#### Instructions to follow:
Report every line of the material that contains the string "proprietary".

#### Dataset entries:
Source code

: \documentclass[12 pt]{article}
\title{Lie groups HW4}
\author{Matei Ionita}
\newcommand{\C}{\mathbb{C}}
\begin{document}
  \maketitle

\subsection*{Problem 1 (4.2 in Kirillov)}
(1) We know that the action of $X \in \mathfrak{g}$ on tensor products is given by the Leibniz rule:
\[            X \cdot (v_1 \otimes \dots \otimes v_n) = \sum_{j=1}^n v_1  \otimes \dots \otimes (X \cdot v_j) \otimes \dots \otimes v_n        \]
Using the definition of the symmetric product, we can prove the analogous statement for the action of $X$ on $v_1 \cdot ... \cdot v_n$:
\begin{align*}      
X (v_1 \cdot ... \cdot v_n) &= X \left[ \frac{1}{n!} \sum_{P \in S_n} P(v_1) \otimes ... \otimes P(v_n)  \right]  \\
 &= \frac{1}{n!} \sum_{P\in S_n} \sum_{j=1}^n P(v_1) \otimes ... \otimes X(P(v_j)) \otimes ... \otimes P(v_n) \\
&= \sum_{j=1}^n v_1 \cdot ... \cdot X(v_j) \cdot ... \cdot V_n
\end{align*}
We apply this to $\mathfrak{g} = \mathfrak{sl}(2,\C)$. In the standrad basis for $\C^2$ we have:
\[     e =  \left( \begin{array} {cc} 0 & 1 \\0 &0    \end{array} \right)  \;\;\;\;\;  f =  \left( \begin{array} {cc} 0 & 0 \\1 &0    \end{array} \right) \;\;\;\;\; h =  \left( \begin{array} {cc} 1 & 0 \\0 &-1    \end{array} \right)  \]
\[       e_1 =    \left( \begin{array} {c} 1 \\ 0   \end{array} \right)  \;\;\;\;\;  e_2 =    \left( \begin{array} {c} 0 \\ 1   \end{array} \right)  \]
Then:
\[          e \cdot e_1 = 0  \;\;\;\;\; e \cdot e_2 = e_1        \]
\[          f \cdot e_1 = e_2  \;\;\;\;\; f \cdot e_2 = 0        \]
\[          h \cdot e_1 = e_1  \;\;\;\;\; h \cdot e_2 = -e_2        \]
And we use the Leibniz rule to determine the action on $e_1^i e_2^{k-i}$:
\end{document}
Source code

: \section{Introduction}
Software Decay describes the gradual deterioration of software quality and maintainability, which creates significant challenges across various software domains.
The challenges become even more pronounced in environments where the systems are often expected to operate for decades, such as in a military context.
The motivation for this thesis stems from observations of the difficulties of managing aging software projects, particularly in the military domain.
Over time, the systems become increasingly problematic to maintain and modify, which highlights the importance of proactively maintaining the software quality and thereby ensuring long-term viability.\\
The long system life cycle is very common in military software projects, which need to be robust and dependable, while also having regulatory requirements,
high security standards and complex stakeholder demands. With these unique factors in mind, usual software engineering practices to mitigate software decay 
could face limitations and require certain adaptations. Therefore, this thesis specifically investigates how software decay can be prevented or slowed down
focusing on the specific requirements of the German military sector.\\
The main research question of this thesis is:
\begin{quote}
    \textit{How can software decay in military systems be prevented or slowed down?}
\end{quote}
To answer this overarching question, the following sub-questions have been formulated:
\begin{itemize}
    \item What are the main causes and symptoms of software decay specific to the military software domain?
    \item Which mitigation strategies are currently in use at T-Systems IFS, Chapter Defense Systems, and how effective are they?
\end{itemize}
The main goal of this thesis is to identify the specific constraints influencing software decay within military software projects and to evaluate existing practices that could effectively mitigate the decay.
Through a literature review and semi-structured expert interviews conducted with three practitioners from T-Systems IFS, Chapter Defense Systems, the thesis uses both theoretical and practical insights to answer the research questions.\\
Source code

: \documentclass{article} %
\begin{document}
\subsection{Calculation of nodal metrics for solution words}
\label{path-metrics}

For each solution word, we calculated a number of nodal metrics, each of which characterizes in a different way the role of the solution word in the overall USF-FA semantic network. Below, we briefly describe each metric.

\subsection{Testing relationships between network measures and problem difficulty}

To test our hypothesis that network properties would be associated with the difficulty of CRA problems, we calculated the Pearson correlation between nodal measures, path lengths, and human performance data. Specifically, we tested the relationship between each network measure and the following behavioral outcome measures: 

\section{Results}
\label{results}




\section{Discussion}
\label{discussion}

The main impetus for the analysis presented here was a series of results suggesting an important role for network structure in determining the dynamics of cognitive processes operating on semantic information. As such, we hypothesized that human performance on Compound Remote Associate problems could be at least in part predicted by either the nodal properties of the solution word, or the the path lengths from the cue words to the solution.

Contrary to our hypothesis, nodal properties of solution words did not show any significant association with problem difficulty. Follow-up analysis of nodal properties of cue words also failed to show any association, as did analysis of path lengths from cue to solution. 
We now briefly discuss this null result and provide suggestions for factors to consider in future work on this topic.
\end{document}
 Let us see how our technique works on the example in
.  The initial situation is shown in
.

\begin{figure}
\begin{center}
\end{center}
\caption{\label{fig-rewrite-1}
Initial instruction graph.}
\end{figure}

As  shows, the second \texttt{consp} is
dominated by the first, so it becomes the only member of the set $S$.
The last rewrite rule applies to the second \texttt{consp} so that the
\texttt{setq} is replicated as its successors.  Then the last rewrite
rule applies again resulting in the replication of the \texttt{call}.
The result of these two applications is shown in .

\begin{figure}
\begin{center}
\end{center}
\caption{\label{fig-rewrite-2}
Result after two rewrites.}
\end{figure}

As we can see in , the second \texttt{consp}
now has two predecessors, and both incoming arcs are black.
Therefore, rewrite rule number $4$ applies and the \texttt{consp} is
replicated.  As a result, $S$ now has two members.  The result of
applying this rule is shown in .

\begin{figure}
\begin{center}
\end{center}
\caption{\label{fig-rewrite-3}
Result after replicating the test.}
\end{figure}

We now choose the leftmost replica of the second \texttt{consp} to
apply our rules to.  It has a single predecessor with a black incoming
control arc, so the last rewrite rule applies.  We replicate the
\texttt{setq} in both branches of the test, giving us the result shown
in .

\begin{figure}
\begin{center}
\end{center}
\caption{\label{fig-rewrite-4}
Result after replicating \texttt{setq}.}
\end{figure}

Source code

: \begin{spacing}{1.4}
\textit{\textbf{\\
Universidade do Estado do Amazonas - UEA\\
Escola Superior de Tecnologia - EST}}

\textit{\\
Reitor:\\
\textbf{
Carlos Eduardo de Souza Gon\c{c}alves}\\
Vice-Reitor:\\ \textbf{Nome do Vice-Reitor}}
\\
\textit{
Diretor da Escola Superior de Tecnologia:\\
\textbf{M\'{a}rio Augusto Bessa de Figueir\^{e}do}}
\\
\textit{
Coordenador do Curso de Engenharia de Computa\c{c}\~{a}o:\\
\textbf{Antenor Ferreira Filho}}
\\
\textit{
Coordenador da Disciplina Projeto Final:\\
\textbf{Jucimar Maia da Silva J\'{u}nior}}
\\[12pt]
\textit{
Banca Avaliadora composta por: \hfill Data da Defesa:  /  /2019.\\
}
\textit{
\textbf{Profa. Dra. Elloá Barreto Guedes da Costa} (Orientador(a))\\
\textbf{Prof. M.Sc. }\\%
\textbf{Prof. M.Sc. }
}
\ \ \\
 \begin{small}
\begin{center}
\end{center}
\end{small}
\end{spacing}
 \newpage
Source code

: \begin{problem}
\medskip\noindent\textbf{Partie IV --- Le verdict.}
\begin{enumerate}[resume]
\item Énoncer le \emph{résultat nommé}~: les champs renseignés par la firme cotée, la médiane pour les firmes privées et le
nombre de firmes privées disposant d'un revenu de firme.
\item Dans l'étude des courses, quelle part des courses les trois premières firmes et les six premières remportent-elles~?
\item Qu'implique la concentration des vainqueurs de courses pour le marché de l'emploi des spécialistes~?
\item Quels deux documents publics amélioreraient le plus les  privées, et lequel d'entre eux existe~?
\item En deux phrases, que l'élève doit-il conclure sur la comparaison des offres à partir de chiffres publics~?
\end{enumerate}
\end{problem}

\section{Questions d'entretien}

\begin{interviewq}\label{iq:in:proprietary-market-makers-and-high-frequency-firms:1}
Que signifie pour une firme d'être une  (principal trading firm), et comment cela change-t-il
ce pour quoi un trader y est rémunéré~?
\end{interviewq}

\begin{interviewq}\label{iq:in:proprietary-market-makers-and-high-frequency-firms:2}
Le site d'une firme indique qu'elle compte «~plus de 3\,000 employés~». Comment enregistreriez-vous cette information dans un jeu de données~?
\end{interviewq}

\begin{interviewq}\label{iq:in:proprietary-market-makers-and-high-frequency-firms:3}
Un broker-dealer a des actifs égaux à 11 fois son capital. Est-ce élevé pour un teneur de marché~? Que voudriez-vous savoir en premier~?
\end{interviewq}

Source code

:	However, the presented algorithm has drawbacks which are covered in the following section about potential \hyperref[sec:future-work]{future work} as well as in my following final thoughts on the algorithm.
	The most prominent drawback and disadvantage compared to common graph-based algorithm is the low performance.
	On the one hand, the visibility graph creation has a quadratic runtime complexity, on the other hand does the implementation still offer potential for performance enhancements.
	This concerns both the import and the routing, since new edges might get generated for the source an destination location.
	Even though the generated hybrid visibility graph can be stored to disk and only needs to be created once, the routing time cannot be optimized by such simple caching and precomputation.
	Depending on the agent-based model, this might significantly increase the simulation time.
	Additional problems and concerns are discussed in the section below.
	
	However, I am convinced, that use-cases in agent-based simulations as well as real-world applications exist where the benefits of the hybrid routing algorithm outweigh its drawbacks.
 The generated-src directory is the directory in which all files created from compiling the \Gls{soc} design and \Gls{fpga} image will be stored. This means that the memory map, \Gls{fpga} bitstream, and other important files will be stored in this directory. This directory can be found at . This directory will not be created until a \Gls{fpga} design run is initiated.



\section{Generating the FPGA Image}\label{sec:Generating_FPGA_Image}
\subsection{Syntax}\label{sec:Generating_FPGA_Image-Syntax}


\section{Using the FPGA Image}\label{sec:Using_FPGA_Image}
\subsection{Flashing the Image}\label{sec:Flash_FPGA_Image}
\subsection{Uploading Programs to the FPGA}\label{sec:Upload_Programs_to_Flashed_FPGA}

#### Exercise response:
\begin{interviewq}\label{iq:in:proprietary-market-makers-and-high-frequency-firms:1}
\begin{interviewq}\label{iq:in:proprietary-market-makers-and-high-frequency-firms:2}
\begin{interviewq}\label{iq:in:proprietary-market-makers-and-high-frequency-firms:3}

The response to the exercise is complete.